= Matochkin Strait =

Strait between the Severny and Yuzhny Islands of Novaya Zemlya

Map of the Novaya Zemlya with Matochkin Strait

Matochkin Strait or Matochkin Shar (Ма́точкин Шар) is a narrow waterway separating Severny and Yuzhny Island on Russia's Novaya Zemlya archipelago. It links the Barents Sea on the west to the Kara Sea on the east in the Arctic Circle. It is under ice cover for most of the year and is navigable only for a short time. It is located in a region of strategic importance, and the surrounding region was a major nuclear test site during the Cold War.

== Geography ==
Matochkin is a narrow strait separating Severny and Yuzhny islands on Russia's Novaya Zemlya archipelago. Located north of the Russian mainland, in the northeastern Europe, it links the Barents Sea on the west to the Kara Sea on the east in the Arctic Circle. It is one of the largest sounds in the world. It is part of Russia's exclusive economic zone in the Arctic.
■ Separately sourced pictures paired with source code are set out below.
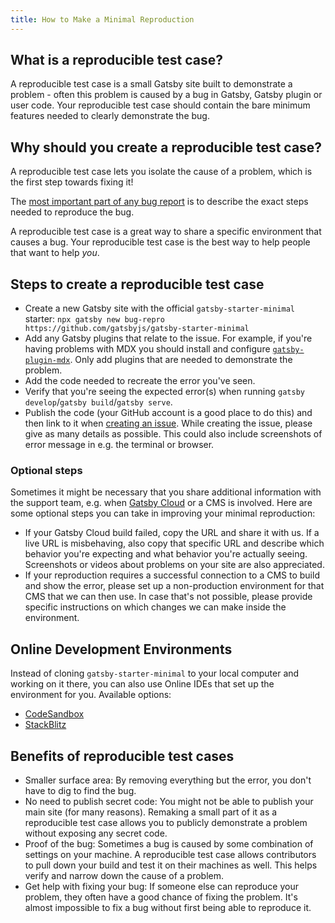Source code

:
 ```yaml
---
title: How to Make a Minimal Reproduction
---
```


## What is a reproducible test case?

A reproducible test case is a small Gatsby site built to demonstrate a problem - often this problem is caused by a bug in Gatsby, Gatsby plugin or user code. Your reproducible test case should contain the bare minimum features needed to clearly demonstrate the bug.

## Why should you create a reproducible test case?

A reproducible test case lets you isolate the cause of a problem, which is the first step towards fixing it!

The [most important part of any bug report](https://developer.mozilla.org/en-US/docs/Mozilla/QA/Bug_writing_guidelines#Writing_precise_steps_to_reproduce) is to describe the exact steps needed to reproduce the bug.

A reproducible test case is a great way to share a specific environment that causes a bug. Your reproducible test case is the best way to help people that want to help _you_.

## Steps to create a reproducible test case

- Create a new Gatsby site with the official `gatsby-starter-minimal` starter: `npx gatsby new bug-repro https://github.com/gatsbyjs/gatsby-starter-minimal`
- Add any Gatsby plugins that relate to the issue. For example, if you're having problems with MDX you should install and configure [`gatsby-plugin-mdx`](/plugins/gatsby-plugin-mdx/). Only add plugins that are needed to demonstrate the problem.
- Add the code needed to recreate the error you've seen.
- Verify that you're seeing the expected error(s) when running `gatsby develop`/`gatsby build`/`gatsby serve`.
- Publish the code (your GitHub account is a good place to do this) and then link to it when [creating an issue](/contributing/how-to-file-an-issue/). While creating the issue, please give as many details as possible. This could also include screenshots of error message in e.g. the terminal or browser.

### Optional steps

Sometimes it might be necessary that you share additional information with the support team, e.g. when [Gatsby Cloud](/products/cloud/builds) or a CMS is involved. Here are some optional steps you can take in improving your minimal reproduction:

- If your Gatsby Cloud build failed, copy the URL and share it with us. If a live URL is misbehaving, also copy that specific URL and describe which behavior you're expecting and what behavior you're actually seeing. Screenshots or videos about problems on your site are also appreciated.
- If your reproduction requires a successful connection to a CMS to build and show the error, please set up a non-production environment for that CMS that we can then use. In case that's not possible, please provide specific instructions on which changes we can make inside the environment.

## Online Development Environments

Instead of cloning `gatsby-starter-minimal` to your local computer and working on it there, you can also use Online IDEs that set up the environment for you. Available options:

- [CodeSandbox](https://githubbox.com/gatsbyjs/gatsby-starter-minimal)
- [StackBlitz](https://githubblitz.com/gatsbyjs/gatsby-starter-minimal)

## Benefits of reproducible test cases

- Smaller surface area: By removing everything but the error, you don't have to dig to find the bug.
- No need to publish secret code: You might not be able to publish your main site (for many reasons). Remaking a small part of it as a reproducible test case allows you to publicly demonstrate a problem without exposing any secret code.
- Proof of the bug: Sometimes a bug is caused by some combination of settings on your machine. A reproducible test case allows contributors to pull down your build and test it on their machines as well. This helps verify and narrow down the cause of a problem.
- Get help with fixing your bug: If someone else can reproduce your problem, they often have a good chance of fixing the problem. It's almost impossible to fix a bug without first being able to reproduce it.
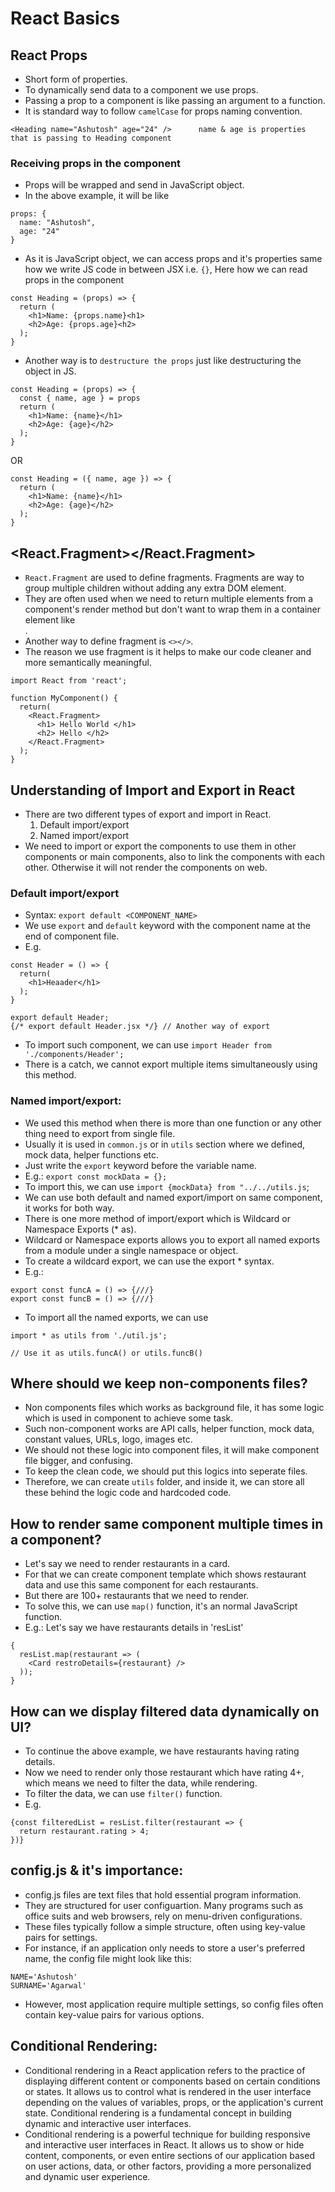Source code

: # React Basics

## React Props
- Short form of properties.
- To dynamically send data to a component we use props.
- Passing a prop to a component is like passing an argument to a function.
- It is standard way to follow `camelCase` for props naming convention.
```
<Heading name="Ashutosh" age="24" />      name & age is properties that is passing to Heading component
```
### Receiving props in the component
- Props will be wrapped and send in JavaScript object.
- In the above example, it will be like
```
props: {
  name: "Ashutosh",
  age: "24"
}
```
- As it is JavaScript object, we can access props and it's properties same how we write JS code in between JSX i.e. `{}`, Here how we can read props in the component
```
const Heading = (props) => {
  return (
    <h1>Name: {props.name}<h1>
    <h2>Age: {props.age}<h2>
  );
}
```
- Another way is to `destructure the props` just like destructuring the object in JS.
```
const Heading = (props) => {
  const { name, age } = props
  return (
    <h1>Name: {name}</h1>
    <h2>Age: {age}</h2>
  );
}
```
OR
```
const Heading = ({ name, age }) => {
  return (
    <h1>Name: {name}</h1>
    <h2>Age: {age}</h2>
  );
}
```

## <React.Fragment></React.Fragment>
- `React.Fragment` are used to define fragments. Fragments are way to group multiple children without adding any extra DOM element.
- They are often used when we need to return multiple elements from a component's render method but don't want to wrap them in a container element like <div>.
- Another way to define fragment is `<></>`.
- The reason we use fragment is it helps to make our code cleaner and more semantically meaningful.
```
import React from 'react';

function MyComponent() {
  return(
    <React.Fragment>
      <h1> Hello World </h1>
      <h2> Hello </h2>
    </React.Fragment>
  );
}
```

## Understanding of Import and Export in React
- There are two different types of export and import in React.
  1. Default import/export
  2. Named import/export
- We need to import or export the components to use them in other components or main components, also to link the components with each other. Otherwise it will not render the components on web.

### Default import/export
- Syntax: `export default <COMPONENT_NAME>`
- We use `export` and `default` keyword with the component name at the end of component file.
- E.g.
```
const Header = () => {
  return(
    <h1>Heaader</h1>
  );
}

export default Header;
{/* export default Header.jsx */} // Another way of export
```
- To import such component, we can use `import Header from './components/Header';`
- There is a catch, we cannot export multiple items simultaneously using this method.

### Named import/export:
- We used this method when there is more than one function or any other thing need to export from single file.
- Usually it is used in `common.js` or in `utils` section where we defined, mock data, helper functions etc.
- Just write the `export` keyword before the variable name.
- E.g.: `export const mockData = {};`
- To import this, we can use `import {mockData} from "../../utils.js`;
- We can use both default and named export/import on same component, it works for both way.
- There is one more method of import/export which is Wildcard or Namespace Exports (* as).
- Wildcard or Namespace exports allows you to export all named exports from a module under a single namespace or object.
- To create a wildcard export, we can use the export * syntax.
- E.g.:
```
export const funcA = () => {///}
export const funcB = () => {///}
```
- To import all the named exports, we can use
```
import * as utils from './util.js';

// Use it as utils.funcA() or utils.funcB()
```

## Where should we keep non-components files?
- Non components files which works as background file, it has some logic which is used in component to achieve some task.
- Such non-component works are API calls, helper function, mock data, constant values, URLs, logo, images etc.
- We should not these logic into component files, it will make component file bigger, and confusing.
- To keep the clean code, we should put this logics into seperate files.
- Therefore, we can create `utils` folder, and inside it, we can store all these behind the logic code and hardcoded code.

## How to render same component multiple times in a component?
- Let's say we need to render restaurants in a card.
- For that we can create component template which shows restaurant data and use this same component for each restaurants.
- But there are 100+ restaurants that we need to render.
- To solve this, we can use `map()` function, it's an normal JavaScript function.
- E.g.: Let's say we have restaurants details in 'resList'
```
{
  resList.map(restaurant => (
    <Card restroDetails={restaurant} />
  ));
}
```

## How can we display filtered data dynamically on UI?
- To continue the above example, we have restaurants having rating details.
- Now we need to render only those restaurant which have rating 4+, which means we need to filter the data, while rendering.
- To filter the data, we can use `filter()` function.
- E.g.
```
{const filteredList = resList.filter(restaurant => {
  return restaurant.rating > 4;
})}
```

## config.js & it's importance:
- config.js files are text files that hold essential program information.
- They are structured for user configuartion. Many programs such as office suits and web browsers, rely on menu-driven configurations.
- These files typically follow a simple structure, often using key-value pairs for settings.
- For instance, if an application only needs to store a user's preferred name, the config file might look like this:
```
NAME='Ashutosh'
SURNAME='Agarwal'
```
- However, most application require multiple settings, so config files often contain key-value pairs for various options.

## Conditional Rendering:
- Conditional rendering in a React application refers to the practice of displaying different content or components based on certain conditions or states. It allows us to control what is rendered in the user interface depending on the values of variables, props, or the application's current state. Conditional rendering is a fundamental concept in building dynamic and interactive user interfaces.
- Conditional rendering is a powerful technique for building responsive and interactive user interfaces in React. It allows us to show or hide content, components, or even entire sections of our application based on user actions, data, or other factors, providing a more personalized and dynamic user experience.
Surveys have documented diverse gastropod molluscs in the region. Studies also indicate the presence of various benthos community structures in the ecosystem. A 2021 study has indicated that the benthic communities continue to thrive in the region despite the fragility of the environment due to multiple nuclear tests.

== Navigation ==
The strait remains frozen for most of the year. Ice begins to form in late October, and it becomes completely frozen in mid-November. The western part of the strait begins to clear in May, once warm water from the west breaks the ice caps. It becomes clearer in June, while the eastern part becomes clear of ice in July. It is navigable from July to October, while the navigation is limited to midsize ships during the ice-free months. A 2024 report indicates the strait remains ice-bound seasonally restricting maritime transit in the region.

== History ==
The first-recorded navigation of this sound was done by the Dutch explorer Willem Barentsz in 1596. It is, however, believed that Pomor traders and hunters know of this region well before this Western explorer came to this area. However, the name of the sound came later, possibly in the 1700s, when a recorded local person endured hunting in the area.

The sound is located in a strategic region, and during the Cold War, the surrounding region became a major nuclear test site. Nearly 40 nuclear tests were conducted here from 1961 to 1990 including the Tsar Bomba, the largest-ever test conducted. While it was abandoned in the 1990s, the Russian government started to reactivate the test site in the 2000s to conduct subcritical hydronuclear experiments.